Question-Answering Networks

This repo implements a set of question-answering networks on the SQuAD dataset. They range from baselines, using just a dense layer or an lstm as a decoder up to models which were state-of-the-art at the time of publication. The models are:

Base-Model with Dense Layer as Decoder
LSTM-Model with a BiLSTM Layer plus an implementation of Pointer Net as Decoder
MatchLSTM
RNet
QANet

While they since have been improved on using transfer-learning approaches such as ELMo, OpenAI GPT or Bert I hope they still provide a useful reference for interested practitioners.

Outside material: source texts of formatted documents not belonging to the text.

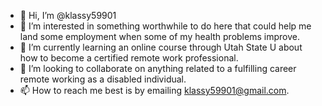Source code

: - 👋 Hi, I’m @klassy59901
- 👀 I’m interested in something worthwhile to do here that could help me land some employment when some of my health problems improve.
- 🌱 I’m currently learning an online course through Utah State U about how to become a certified remote work professional.
- 💞️ I’m looking to collaborate on anything related to a fulfilling career remote working as a disabled individual.
- 📫 How to reach me best is by emailing klassy59901@gmail.com.

<!---
klassy59901/klassy59901 is a ✨ special ✨ repository because its `README.md` (this file) appears on your GitHub profile.
You can click the Preview link to take a look at your changes.
--->
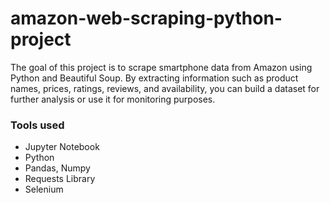 # amazon-web-scraping-python-project
The goal of this project is to scrape smartphone data from Amazon using Python and Beautiful Soup. By extracting information such as product names, prices, ratings, reviews, and availability, you can build a dataset for further analysis or use it for monitoring purposes.

### Tools used
- Jupyter Notebook
- Python
- Pandas, Numpy
- Requests Library
- Selenium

We used preprocessing and layer implementations from a set of other great repos implementing those models which are:

Requirements

This repo has been tested using python3.6 and the following package versions:

numpy==1.16.2
tabulate==0.8.3
tqdm==4.31.1
bottle==0.12.16
spacy==2.0.18
pyyaml==5.1
tensorflow-gpu==1.12

Download and Setup

First, you need to download the SQuAD dataset and the Glove word embeddings and store them in folders datasets/squad and datasets/glove respectively. You can do this by running

$ ./download.sh

in your terminal.

Next, you need to install the necessary python packages. I have provided a Pipfile for this purpose. To be able to use it, you need to have pipenv installed on your system. To do this, run

$ pip install -U pipenv

The Pipfile includes the path to the tensorflow wheel with gpu support. This is recommended to train the models. If you want to build tensorflow without gpu-support you can comment out the relevant line and un-comment the line below, which is the path to the tensorflow wheel without gpu-support.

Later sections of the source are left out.